### Data to process
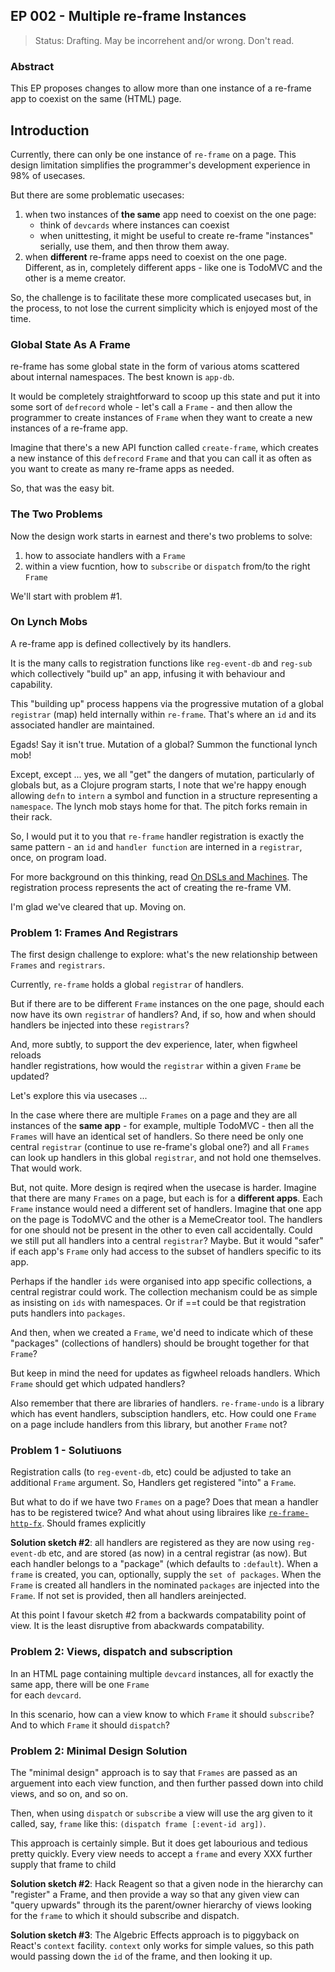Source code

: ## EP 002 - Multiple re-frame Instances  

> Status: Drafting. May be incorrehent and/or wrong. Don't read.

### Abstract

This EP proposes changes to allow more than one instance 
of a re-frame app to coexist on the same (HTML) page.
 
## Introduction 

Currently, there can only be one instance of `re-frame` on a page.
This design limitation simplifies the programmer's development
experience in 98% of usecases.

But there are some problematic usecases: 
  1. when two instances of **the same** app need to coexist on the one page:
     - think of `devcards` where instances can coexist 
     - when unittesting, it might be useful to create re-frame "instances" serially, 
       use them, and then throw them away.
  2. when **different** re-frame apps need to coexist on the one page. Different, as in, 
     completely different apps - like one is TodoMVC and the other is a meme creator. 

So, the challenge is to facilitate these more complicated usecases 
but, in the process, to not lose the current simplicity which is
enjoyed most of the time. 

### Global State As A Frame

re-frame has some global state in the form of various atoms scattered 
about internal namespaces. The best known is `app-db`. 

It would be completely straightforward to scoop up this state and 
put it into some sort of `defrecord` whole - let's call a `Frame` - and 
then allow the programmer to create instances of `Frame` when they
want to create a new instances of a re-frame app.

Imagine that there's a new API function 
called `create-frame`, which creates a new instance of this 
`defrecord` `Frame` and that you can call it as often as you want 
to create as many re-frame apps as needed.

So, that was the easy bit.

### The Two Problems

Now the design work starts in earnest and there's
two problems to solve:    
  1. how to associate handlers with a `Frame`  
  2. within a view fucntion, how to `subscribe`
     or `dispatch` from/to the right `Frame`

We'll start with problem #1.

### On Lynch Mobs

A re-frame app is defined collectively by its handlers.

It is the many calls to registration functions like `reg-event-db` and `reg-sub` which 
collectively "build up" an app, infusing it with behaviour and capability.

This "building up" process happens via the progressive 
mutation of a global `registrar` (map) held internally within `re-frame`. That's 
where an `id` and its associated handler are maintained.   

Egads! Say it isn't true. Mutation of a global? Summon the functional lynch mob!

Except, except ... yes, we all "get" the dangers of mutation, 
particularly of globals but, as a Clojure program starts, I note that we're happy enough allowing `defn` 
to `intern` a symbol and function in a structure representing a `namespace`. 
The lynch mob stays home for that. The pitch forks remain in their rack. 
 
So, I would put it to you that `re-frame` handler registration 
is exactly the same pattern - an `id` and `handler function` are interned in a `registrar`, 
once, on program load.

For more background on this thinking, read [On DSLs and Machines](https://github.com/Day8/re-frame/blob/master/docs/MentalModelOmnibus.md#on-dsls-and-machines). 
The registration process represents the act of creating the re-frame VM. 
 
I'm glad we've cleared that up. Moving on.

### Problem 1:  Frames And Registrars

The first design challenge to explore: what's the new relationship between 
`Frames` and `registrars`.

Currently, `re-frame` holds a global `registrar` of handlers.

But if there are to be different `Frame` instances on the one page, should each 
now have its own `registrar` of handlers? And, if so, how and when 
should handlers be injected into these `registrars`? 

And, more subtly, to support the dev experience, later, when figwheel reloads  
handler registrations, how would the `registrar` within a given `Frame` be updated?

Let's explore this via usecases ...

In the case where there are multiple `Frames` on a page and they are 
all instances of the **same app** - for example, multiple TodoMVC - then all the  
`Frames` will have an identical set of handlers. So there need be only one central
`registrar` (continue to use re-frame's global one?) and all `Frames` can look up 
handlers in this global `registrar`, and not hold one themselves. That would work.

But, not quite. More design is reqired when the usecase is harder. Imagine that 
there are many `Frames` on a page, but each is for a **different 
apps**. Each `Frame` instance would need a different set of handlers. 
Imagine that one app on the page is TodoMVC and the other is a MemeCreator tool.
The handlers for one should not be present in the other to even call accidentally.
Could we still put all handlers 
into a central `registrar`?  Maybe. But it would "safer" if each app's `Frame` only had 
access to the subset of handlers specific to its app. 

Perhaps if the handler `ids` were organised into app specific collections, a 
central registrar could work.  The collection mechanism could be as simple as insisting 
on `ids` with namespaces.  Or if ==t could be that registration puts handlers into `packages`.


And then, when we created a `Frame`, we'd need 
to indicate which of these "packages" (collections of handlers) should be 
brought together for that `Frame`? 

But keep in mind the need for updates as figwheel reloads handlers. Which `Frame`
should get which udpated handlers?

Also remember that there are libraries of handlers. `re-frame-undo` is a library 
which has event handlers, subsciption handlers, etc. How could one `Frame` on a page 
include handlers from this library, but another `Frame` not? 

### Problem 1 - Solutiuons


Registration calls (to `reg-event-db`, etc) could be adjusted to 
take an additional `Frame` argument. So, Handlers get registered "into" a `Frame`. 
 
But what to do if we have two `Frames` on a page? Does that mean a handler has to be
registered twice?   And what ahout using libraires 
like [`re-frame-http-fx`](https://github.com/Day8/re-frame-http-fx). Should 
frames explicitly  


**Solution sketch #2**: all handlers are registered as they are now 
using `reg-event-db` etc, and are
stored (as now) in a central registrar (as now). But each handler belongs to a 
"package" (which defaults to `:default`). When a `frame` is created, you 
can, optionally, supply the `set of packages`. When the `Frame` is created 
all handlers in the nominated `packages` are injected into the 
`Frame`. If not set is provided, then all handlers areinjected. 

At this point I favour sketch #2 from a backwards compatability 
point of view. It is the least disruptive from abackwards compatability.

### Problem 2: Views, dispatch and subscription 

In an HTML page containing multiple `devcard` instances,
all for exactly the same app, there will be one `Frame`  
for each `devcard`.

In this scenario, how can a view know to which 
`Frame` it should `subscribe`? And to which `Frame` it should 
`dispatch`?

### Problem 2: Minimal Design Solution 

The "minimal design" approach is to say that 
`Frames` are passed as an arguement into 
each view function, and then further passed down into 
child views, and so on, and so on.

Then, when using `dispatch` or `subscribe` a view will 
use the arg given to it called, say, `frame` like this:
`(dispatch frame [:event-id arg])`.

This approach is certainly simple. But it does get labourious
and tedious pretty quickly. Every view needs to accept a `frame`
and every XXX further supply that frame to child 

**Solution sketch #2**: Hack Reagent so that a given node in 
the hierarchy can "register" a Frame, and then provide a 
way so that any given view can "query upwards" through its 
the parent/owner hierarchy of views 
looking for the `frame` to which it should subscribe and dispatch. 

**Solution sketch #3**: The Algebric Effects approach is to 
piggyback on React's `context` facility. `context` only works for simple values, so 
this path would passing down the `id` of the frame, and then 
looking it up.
######
### Data to process
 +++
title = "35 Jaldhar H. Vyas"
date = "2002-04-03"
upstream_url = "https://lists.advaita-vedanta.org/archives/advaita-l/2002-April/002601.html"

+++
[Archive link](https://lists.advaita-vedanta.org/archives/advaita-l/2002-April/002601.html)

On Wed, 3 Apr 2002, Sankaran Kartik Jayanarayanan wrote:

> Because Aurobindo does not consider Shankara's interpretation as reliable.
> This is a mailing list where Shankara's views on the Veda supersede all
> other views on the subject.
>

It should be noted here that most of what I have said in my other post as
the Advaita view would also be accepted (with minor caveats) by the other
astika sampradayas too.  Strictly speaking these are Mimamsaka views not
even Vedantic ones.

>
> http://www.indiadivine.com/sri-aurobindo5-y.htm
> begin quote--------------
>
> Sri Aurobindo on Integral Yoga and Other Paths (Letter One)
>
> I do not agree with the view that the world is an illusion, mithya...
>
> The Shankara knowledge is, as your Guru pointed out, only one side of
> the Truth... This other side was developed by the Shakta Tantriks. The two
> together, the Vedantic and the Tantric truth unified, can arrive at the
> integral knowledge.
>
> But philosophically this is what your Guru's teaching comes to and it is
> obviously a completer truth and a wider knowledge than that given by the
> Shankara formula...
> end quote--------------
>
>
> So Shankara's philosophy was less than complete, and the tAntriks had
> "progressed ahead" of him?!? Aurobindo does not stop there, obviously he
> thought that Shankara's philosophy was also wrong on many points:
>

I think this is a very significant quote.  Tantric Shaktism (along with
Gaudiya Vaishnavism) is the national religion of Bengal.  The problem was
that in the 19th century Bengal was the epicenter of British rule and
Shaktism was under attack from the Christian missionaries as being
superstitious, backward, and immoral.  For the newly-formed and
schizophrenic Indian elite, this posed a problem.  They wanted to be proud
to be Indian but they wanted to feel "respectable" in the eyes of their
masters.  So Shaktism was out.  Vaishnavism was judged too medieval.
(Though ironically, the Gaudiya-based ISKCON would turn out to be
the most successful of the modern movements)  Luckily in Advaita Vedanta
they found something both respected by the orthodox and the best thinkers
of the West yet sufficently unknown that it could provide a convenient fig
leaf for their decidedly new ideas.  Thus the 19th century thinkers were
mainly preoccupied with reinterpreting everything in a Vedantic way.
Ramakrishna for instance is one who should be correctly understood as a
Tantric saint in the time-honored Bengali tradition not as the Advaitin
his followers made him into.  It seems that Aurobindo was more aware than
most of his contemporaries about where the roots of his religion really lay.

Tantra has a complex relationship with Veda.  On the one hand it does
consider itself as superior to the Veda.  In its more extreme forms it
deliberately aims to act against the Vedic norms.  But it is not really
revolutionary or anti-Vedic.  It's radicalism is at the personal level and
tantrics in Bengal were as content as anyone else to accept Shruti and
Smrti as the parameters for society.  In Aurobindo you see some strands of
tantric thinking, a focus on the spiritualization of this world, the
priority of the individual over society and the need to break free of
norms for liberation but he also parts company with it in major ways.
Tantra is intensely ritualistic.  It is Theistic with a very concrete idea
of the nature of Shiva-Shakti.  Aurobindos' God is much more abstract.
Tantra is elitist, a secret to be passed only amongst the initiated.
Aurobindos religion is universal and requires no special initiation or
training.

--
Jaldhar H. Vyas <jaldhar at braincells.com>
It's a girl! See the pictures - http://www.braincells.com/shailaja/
######
## Task
Exactly the lines above from the one with "wrong. Don't read." to the one with "then allow the", both included, are to be quoted; leave the rest out.

## Written response
> Status: Drafting. May be incorrehent and/or wrong. Don't read.

### Abstract

This EP proposes changes to allow more than one instance 
of a re-frame app to coexist on the same (HTML) page.
 
## Introduction 

Currently, there can only be one instance of `re-frame` on a page.
This design limitation simplifies the programmer's development
experience in 98% of usecases.

But there are some problematic usecases: 
  1. when two instances of **the same** app need to coexist on the one page:
     - think of `devcards` where instances can coexist 
     - when unittesting, it might be useful to create re-frame "instances" serially, 
       use them, and then throw them away.
  2. when **different** re-frame apps need to coexist on the one page. Different, as in, 
     completely different apps - like one is TodoMVC and the other is a meme creator. 

So, the challenge is to facilitate these more complicated usecases 
but, in the process, to not lose the current simplicity which is
enjoyed most of the time. 

### Global State As A Frame

re-frame has some global state in the form of various atoms scattered 
about internal namespaces. The best known is `app-db`. 

It would be completely straightforward to scoop up this state and 
put it into some sort of `defrecord` whole - let's call a `Frame` - and 
then allow the programmer to create instances of `Frame` when they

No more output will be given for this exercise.